Which CIO or CISO has not been, at least once, confronted to the pressuring desire of a VIP or a group of young contributors to use their personal apps in the workplace or on their professional mobility tools?

Image removed. During  CyberSecurity International Forum  (FIC 2015) held in Lille last January, Pradeo Security Systems’ founding president Clément Saad, while receiving the innovative SME grand prize, explained that “the main threat, which would arise on smartphones and tablets, would be brought through mobile applications, which would then be the interaction point with the digital world”.* He added that “a mobile app’s behavior verification, to ensure it’s not collecting your private data” should be done.
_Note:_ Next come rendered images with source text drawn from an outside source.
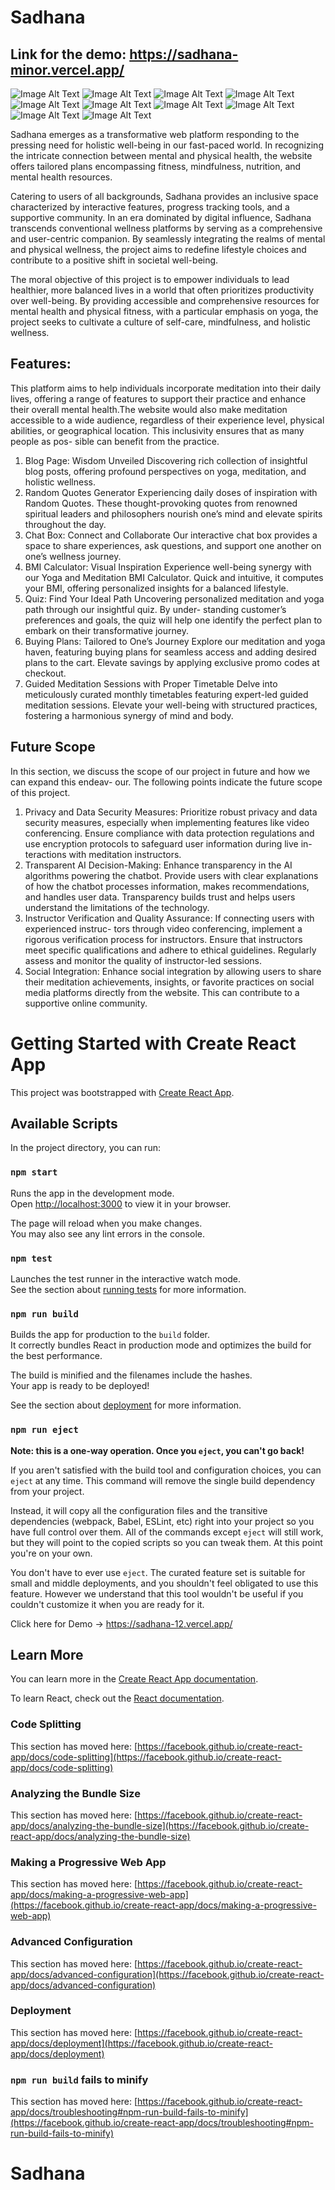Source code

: # Sadhana 

## Link for the demo: https://sadhana-minor.vercel.app/

![Image Alt Text](https://github.com/riyaarora03/SADHANA_minor/blob/main/screenshots/Screenshot%202024-01-14%20at%2012.07.41%E2%80%AFAM.png)
![Image Alt Text](https://github.com/riyaarora03/SADHANA_minor/blob/main/screenshots/Screenshot%202024-01-14%20at%2012.08.07%E2%80%AFAM.png)
![Image Alt Text](https://github.com/riyaarora03/SADHANA_minor/blob/main/screenshots/Screenshot%202024-01-14%20at%2012.08.36%E2%80%AFAM.png)
![Image Alt Text](https://github.com/riyaarora03/SADHANA_minor/blob/main/screenshots/Screenshot%202024-01-14%20at%2012.08.58%E2%80%AFAM.png)
![Image Alt Text](https://github.com/riyaarora03/SADHANA_minor/blob/main/screenshots/Screenshot%202024-01-14%20at%2012.09.26%E2%80%AFAM.png)
![Image Alt Text](https://github.com/riyaarora03/SADHANA_minor/blob/main/screenshots/Screenshot%202024-01-14%20at%2012.09.50%E2%80%AFAM.png)
![Image Alt Text](https://github.com/riyaarora03/SADHANA_minor/blob/main/screenshots/Screenshot%202024-01-14%20at%2012.10.37%E2%80%AFAM.png)
![Image Alt Text](https://github.com/riyaarora03/SADHANA_minor/blob/main/screenshots/Screenshot%202024-01-14%20at%2012.11.00%E2%80%AFAM.png)
![Image Alt Text](https://github.com/riyaarora03/SADHANA_minor/blob/main/screenshots/Screenshot%202024-01-14%20at%2012.11.34%E2%80%AFAM.png)
![Image Alt Text](https://github.com/riyaarora03/SADHANA_minor/blob/main/screenshots/Screenshot%202024-01-14%20at%2012.12.14%E2%80%AFAM.png)


Sadhana emerges as a transformative web platform responding to the pressing need for holistic well-being in our fast-paced world. In recognizing the intricate connection between mental and physical health, the website offers tailored plans encompassing fitness, mindfulness, nutrition, and mental health resources.

Catering to users of all backgrounds, Sadhana provides an inclusive space characterized by interactive features, progress tracking tools, and a supportive community. In an era dominated by digital influence, Sadhana transcends conventional wellness platforms by serving as a comprehensive and user-centric companion. By seamlessly integrating the realms of mental and physical wellness, the project aims to redefine lifestyle choices and contribute to a positive shift in societal well-being.

The moral objective of this project is to empower individuals to lead healthier, more balanced lives in a world that often prioritizes productivity over well-being. By providing accessible and comprehensive resources for mental health and physical fitness, with a particular emphasis on yoga, the project seeks to cultivate a culture of self-care, mindfulness, and holistic wellness.

## Features:

This platform aims to help individuals incorporate meditation into their daily lives, offering a range of features to support their practice and enhance their overall mental health.The website would also make meditation accessible to a wide audience, regardless of their experience level, physical abilities, or geographical location. This inclusivity ensures that as many people as pos- sible can benefit from the practice.
1. Blog Page: Wisdom Unveiled
Discovering rich collection of insightful blog posts, offering profound perspectives on yoga, meditation, and holistic wellness.
2. Random Quotes Generator
Experiencing daily doses of inspiration with Random Quotes. These thought-provoking quotes from renowned spiritual leaders and philosophers nourish one’s mind and elevate spirits throughout the day.
3. Chat Box: Connect and Collaborate
Our interactive chat box provides a space to share experiences, ask questions, and support one another on one’s wellness journey.
4. BMI Calculator: Visual Inspiration
Experience well-being synergy with our Yoga and Meditation BMI Calculator. Quick and intuitive, it computes your BMI, offering personalized insights for a balanced lifestyle.
5. Quiz: Find Your Ideal Path
Uncovering personalized meditation and yoga path through our insightful quiz. By under- standing customer’s preferences and goals, the quiz will help one identify the perfect plan to embark on their transformative journey.
6. Buying Plans: Tailored to One’s Journey
Explore our meditation and yoga haven, featuring buying plans for seamless access and adding desired plans to the cart. Elevate savings by applying exclusive promo codes at checkout.
7. Guided Meditation Sessions with Proper Timetable
Delve into meticulously curated monthly timetables featuring expert-led guided meditation sessions. Elevate your well-being with structured practices, fostering a harmonious synergy of mind and body.

## Future Scope

In this section, we discuss the scope of our project in future and how we can expand this endeav- our. The following points indicate the future scope of this project.
1. Privacy and Data Security Measures: Prioritize robust privacy and data security measures, especially when implementing features like video conferencing. Ensure compliance with data protection regulations and use encryption protocols to safeguard user information during live in- teractions with meditation instructors.
2. Transparent AI Decision-Making: Enhance transparency in the AI algorithms powering the chatbot. Provide users with clear explanations of how the chatbot processes information, makes recommendations, and handles user data. Transparency builds trust and helps users understand the limitations of the technology.
3. Instructor Verification and Quality Assurance: If connecting users with experienced instruc- tors through video conferencing, implement a rigorous verification process for instructors. Ensure that instructors meet specific qualifications and adhere to ethical guidelines. Regularly assess and monitor the quality of instructor-led sessions.
4. Social Integration: Enhance social integration by allowing users to share their meditation achievements, insights, or favorite practices on social media platforms directly from the website. This can contribute to a supportive online community.

# Getting Started with Create React App

This project was bootstrapped with [Create React App](https://github.com/facebook/create-react-app).

## Available Scripts

In the project directory, you can run:

### `npm start`

Runs the app in the development mode.\
Open [http://localhost:3000](http://localhost:3000) to view it in your browser.

The page will reload when you make changes.\
You may also see any lint errors in the console.

### `npm test`

Launches the test runner in the interactive watch mode.\
See the section about [running tests](https://facebook.github.io/create-react-app/docs/running-tests) for more information.

### `npm run build`

Builds the app for production to the `build` folder.\
It correctly bundles React in production mode and optimizes the build for the best performance.

The build is minified and the filenames include the hashes.\
Your app is ready to be deployed!

See the section about [deployment](https://facebook.github.io/create-react-app/docs/deployment) for more information.

### `npm run eject`

**Note: this is a one-way operation. Once you `eject`, you can't go back!**

If you aren't satisfied with the build tool and configuration choices, you can `eject` at any time. This command will remove the single build dependency from your project.

Instead, it will copy all the configuration files and the transitive dependencies (webpack, Babel, ESLint, etc) right into your project so you have full control over them. All of the commands except `eject` will still work, but they will point to the copied scripts so you can tweak them. At this point you're on your own.

You don't have to ever use `eject`. The curated feature set is suitable for small and middle deployments, and you shouldn't feel obligated to use this feature. However we understand that this tool wouldn't be useful if you couldn't customize it when you are ready for it.

Click here for Demo  -> https://sadhana-12.vercel.app/

## Learn More

You can learn more in the [Create React App documentation](https://facebook.github.io/create-react-app/docs/getting-started).

To learn React, check out the [React documentation](https://reactjs.org/).

### Code Splitting

This section has moved here: [https://facebook.github.io/create-react-app/docs/code-splitting](https://facebook.github.io/create-react-app/docs/code-splitting)

### Analyzing the Bundle Size

This section has moved here: [https://facebook.github.io/create-react-app/docs/analyzing-the-bundle-size](https://facebook.github.io/create-react-app/docs/analyzing-the-bundle-size)

### Making a Progressive Web App

This section has moved here: [https://facebook.github.io/create-react-app/docs/making-a-progressive-web-app](https://facebook.github.io/create-react-app/docs/making-a-progressive-web-app)

### Advanced Configuration

This section has moved here: [https://facebook.github.io/create-react-app/docs/advanced-configuration](https://facebook.github.io/create-react-app/docs/advanced-configuration)

### Deployment

This section has moved here: [https://facebook.github.io/create-react-app/docs/deployment](https://facebook.github.io/create-react-app/docs/deployment)

### `npm run build` fails to minify

This section has moved here: [https://facebook.github.io/create-react-app/docs/troubleshooting#npm-run-build-fails-to-minify](https://facebook.github.io/create-react-app/docs/troubleshooting#npm-run-build-fails-to-minify)
# Sadhana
Most of mobile apps allow to download all the users’ private data located on their smartphones or tablets. What happens with smartphones and tablets also happens in the connected devices’ world, though the users may not be conscious of it. For instance, do smart watches or jogging armbands (which help joggers to time their running, measure their covered distances and heart rates, etc.) need to have access to the jogger’s full contact list? How might this be useful to the jogger? If the jogger is a CFO or has responsibilities in an OVI**, wouldn’t a random app accessing his full contact list be a little embarrassing? Similarly, these managers would never think of loading the game “Angry Birds” on their workstation, so why should they do it on a professional or a multi purpose mobile phone? What doesn’t seem malicious to one person might perhaps be damaging for the organization the person is working for and might have certain consequences…

To avoid utter prohibition, the firm could provide a single purpose professional mobile phone, independent of the personal cellphone, or change for the COPE (Corporate Owned, Personally Enabled) mode: the device which is owned by the company is containerized to be also used in private mode. It’s then the CISO’s responsibility to block, by filtering, the applications not abiding by the employer’s security policy.

* Interview published in “SECURITY DEFENSE Business Review” n°123

** OVI (Opérateur d’Importance Vitale) stands for “Vital Company”. This distinction appeared in French law in 2006.